Spatial transcriptomics maps early B-cell and T-cell activation in hidradenitis suppurativa

Hidradenitis suppurativa is a chronic, debilitating inflammatory skin disease that progresses from superficial nodules in early stages to dermal tunnels, tertiary lymphoid structures, and fibrosis in advanced lesions. Interplays between dermal tunnel keratinocytes, tertiary lymphoid structures, and fibroblasts promote pathogenic T-cell and B-cell inflammation in late-stage disease. However, whether these immune activations sequentially precede or follow late-stage structure formation is unclear.

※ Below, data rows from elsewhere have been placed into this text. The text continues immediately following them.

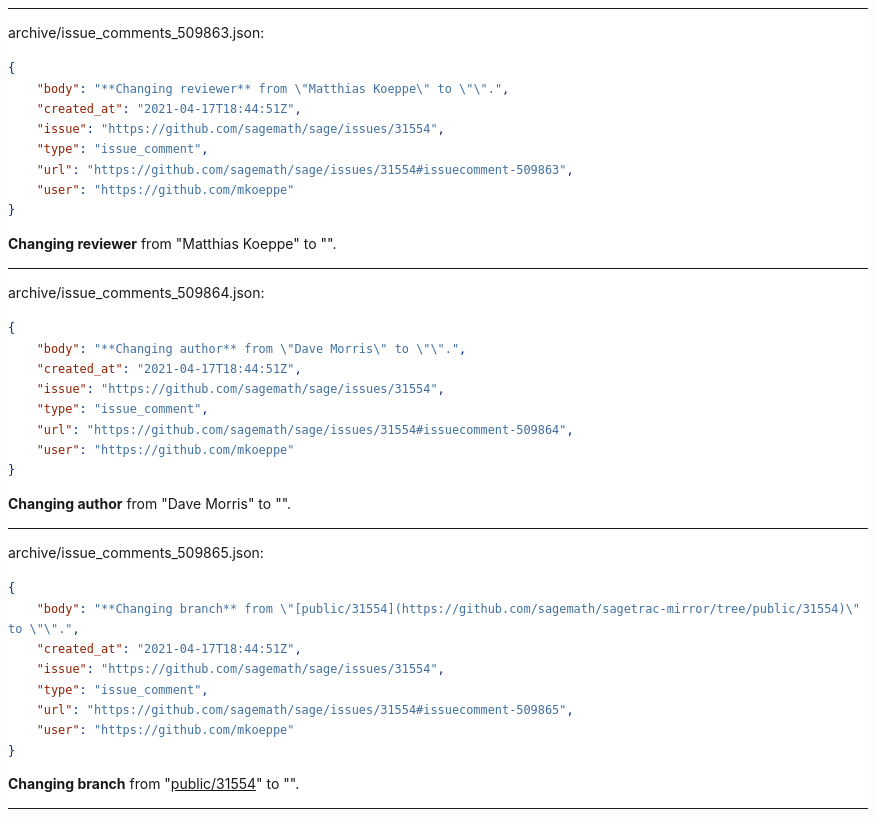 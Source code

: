 

---

archive/issue_comments_509863.json:
```json
{
    "body": "**Changing reviewer** from \"Matthias Koeppe\" to \"\".",
    "created_at": "2021-04-17T18:44:51Z",
    "issue": "https://github.com/sagemath/sage/issues/31554",
    "type": "issue_comment",
    "url": "https://github.com/sagemath/sage/issues/31554#issuecomment-509863",
    "user": "https://github.com/mkoeppe"
}
```

**Changing reviewer** from "Matthias Koeppe" to "".



---

archive/issue_comments_509864.json:
```json
{
    "body": "**Changing author** from \"Dave Morris\" to \"\".",
    "created_at": "2021-04-17T18:44:51Z",
    "issue": "https://github.com/sagemath/sage/issues/31554",
    "type": "issue_comment",
    "url": "https://github.com/sagemath/sage/issues/31554#issuecomment-509864",
    "user": "https://github.com/mkoeppe"
}
```

**Changing author** from "Dave Morris" to "".



---

archive/issue_comments_509865.json:
```json
{
    "body": "**Changing branch** from \"[public/31554](https://github.com/sagemath/sagetrac-mirror/tree/public/31554)\" to \"\".",
    "created_at": "2021-04-17T18:44:51Z",
    "issue": "https://github.com/sagemath/sage/issues/31554",
    "type": "issue_comment",
    "url": "https://github.com/sagemath/sage/issues/31554#issuecomment-509865",
    "user": "https://github.com/mkoeppe"
}
```

**Changing branch** from "[public/31554](https://github.com/sagemath/sagetrac-mirror/tree/public/31554)" to "".



---
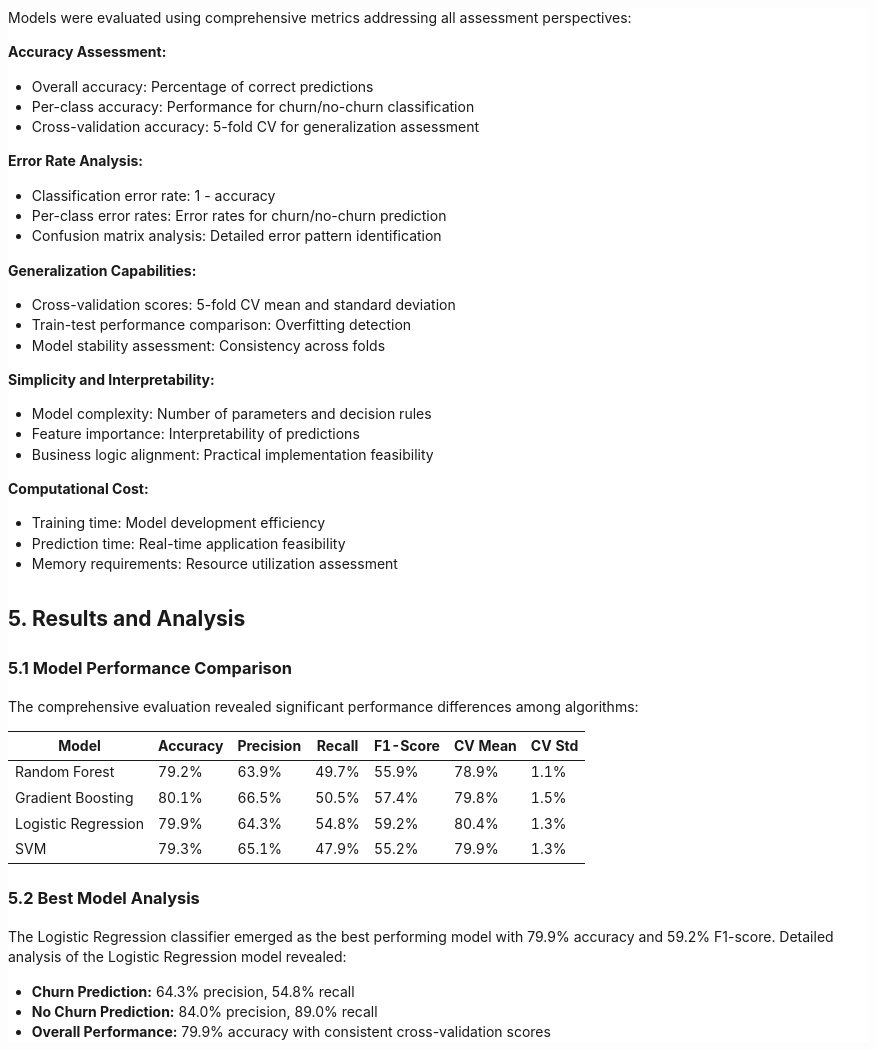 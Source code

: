 Models were evaluated using comprehensive metrics addressing all assessment perspectives:

**Accuracy Assessment:**

- Overall accuracy: Percentage of correct predictions
- Per-class accuracy: Performance for churn/no-churn classification
- Cross-validation accuracy: 5-fold CV for generalization assessment

**Error Rate Analysis:**

- Classification error rate: 1 - accuracy
- Per-class error rates: Error rates for churn/no-churn prediction
- Confusion matrix analysis: Detailed error pattern identification

**Generalization Capabilities:**

- Cross-validation scores: 5-fold CV mean and standard deviation
- Train-test performance comparison: Overfitting detection
- Model stability assessment: Consistency across folds

**Simplicity and Interpretability:**

- Model complexity: Number of parameters and decision rules
- Feature importance: Interpretability of predictions
- Business logic alignment: Practical implementation feasibility

**Computational Cost:**

- Training time: Model development efficiency
- Prediction time: Real-time application feasibility
- Memory requirements: Resource utilization assessment

## 5. Results and Analysis

### 5.1 Model Performance Comparison

The comprehensive evaluation revealed significant performance differences among algorithms:

| Model               | Accuracy | Precision | Recall | F1-Score | CV Mean | CV Std |
| ------------------- | -------- | --------- | ------ | -------- | ------- | ------ |
| Random Forest       | 79.2%    | 63.9%     | 49.7%  | 55.9%    | 78.9%   | 1.1%   |
| Gradient Boosting   | 80.1%    | 66.5%     | 50.5%  | 57.4%    | 79.8%   | 1.5%   |
| Logistic Regression | 79.9%    | 64.3%     | 54.8%  | 59.2%    | 80.4%   | 1.3%   |
| SVM                 | 79.3%    | 65.1%     | 47.9%  | 55.2%    | 79.9%   | 1.3%   |

### 5.2 Best Model Analysis

The Logistic Regression classifier emerged as the best performing model with 79.9% accuracy and 59.2% F1-score. Detailed analysis of the Logistic Regression model revealed:

- **Churn Prediction:** 64.3% precision, 54.8% recall
- **No Churn Prediction:** 84.0% precision, 89.0% recall
- **Overall Performance:** 79.9% accuracy with consistent cross-validation scores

To delineate the temporal sequence of immune activation, we integrated spatial and single-cell transcriptomic analyses of early- and late-stage hidradenitis suppurativa and compared them with those of acne conglobata and psoriasis. Spatial transcriptomics of 156 regions of interest revealed robust dermal immune activation in early-stage hidradenitis suppurativa, including B-cell enrichment, type 17 T-cell pathway activation, and neutrophilic infiltration, occurring prior to tunnel or tertiary lymphoid structure formation. Single-cell RNA sequencing confirmed early plasma cell expansion and identified multifunctional B cells expressing proinflammatory cytokines, antigen-presentation machinery, and Igs. Notably, T cells rather than fibroblasts were the predominant producers of the B-cell chemoattractant CXCL13 in early lesions. Together, these findings demonstrate that hidradenitis suppurativa exhibits early and sustained immune activation that precedes dermal remodeling, underscoring the aggressive nature from its onset and suggesting that early therapeutic targeting of the type 17 T-cell axis and B-cell-mediated inflammation may help prevent disease progression.